*** Records provided ***

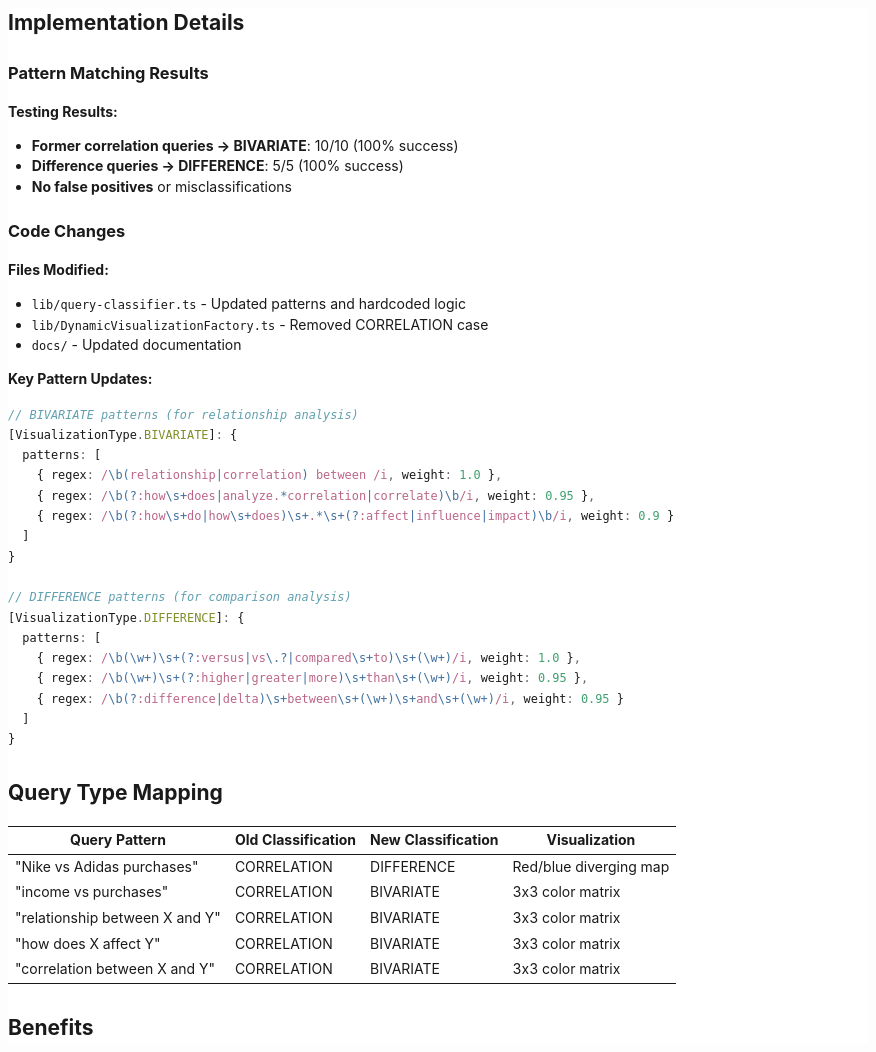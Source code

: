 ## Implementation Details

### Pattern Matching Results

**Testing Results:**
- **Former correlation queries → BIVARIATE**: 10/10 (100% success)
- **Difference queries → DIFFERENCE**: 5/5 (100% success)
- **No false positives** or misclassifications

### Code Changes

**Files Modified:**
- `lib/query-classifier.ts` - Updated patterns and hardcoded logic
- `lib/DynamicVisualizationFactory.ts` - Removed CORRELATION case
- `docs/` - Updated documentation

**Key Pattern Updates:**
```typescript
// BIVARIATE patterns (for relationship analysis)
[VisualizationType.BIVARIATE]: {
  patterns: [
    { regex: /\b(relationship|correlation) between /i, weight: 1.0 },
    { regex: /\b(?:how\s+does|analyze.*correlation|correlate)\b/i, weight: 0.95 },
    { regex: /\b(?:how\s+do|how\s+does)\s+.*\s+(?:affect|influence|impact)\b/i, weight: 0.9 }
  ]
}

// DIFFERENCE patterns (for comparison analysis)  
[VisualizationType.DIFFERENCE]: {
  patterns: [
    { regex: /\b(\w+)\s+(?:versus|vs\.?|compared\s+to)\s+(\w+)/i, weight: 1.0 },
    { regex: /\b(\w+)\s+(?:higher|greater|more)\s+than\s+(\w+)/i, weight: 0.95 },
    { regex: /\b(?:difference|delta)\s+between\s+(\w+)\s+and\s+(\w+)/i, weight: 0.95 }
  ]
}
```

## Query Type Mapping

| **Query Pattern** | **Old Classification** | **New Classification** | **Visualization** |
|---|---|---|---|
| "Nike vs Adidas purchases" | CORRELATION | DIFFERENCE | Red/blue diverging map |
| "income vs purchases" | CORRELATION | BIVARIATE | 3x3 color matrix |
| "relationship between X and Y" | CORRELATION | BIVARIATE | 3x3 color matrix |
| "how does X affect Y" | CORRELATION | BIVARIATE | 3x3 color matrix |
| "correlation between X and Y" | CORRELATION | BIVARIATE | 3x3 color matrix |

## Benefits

*** End of Records provided ***

Assignment ::
Some lines in the material contain "weight". Show all of them.

Exercise response ::
    { regex: /\b(relationship|correlation) between /i, weight: 1.0 },
    { regex: /\b(?:how\s+does|analyze.*correlation|correlate)\b/i, weight: 0.95 },
    { regex: /\b(?:how\s+do|how\s+does)\s+.*\s+(?:affect|influence|impact)\b/i, weight: 0.9 }
    { regex: /\b(\w+)\s+(?:versus|vs\.?|compared\s+to)\s+(\w+)/i, weight: 1.0 },
    { regex: /\b(\w+)\s+(?:higher|greater|more)\s+than\s+(\w+)/i, weight: 0.95 },
    { regex: /\b(?:difference|delta)\s+between\s+(\w+)\s+and\s+(\w+)/i, weight: 0.95 }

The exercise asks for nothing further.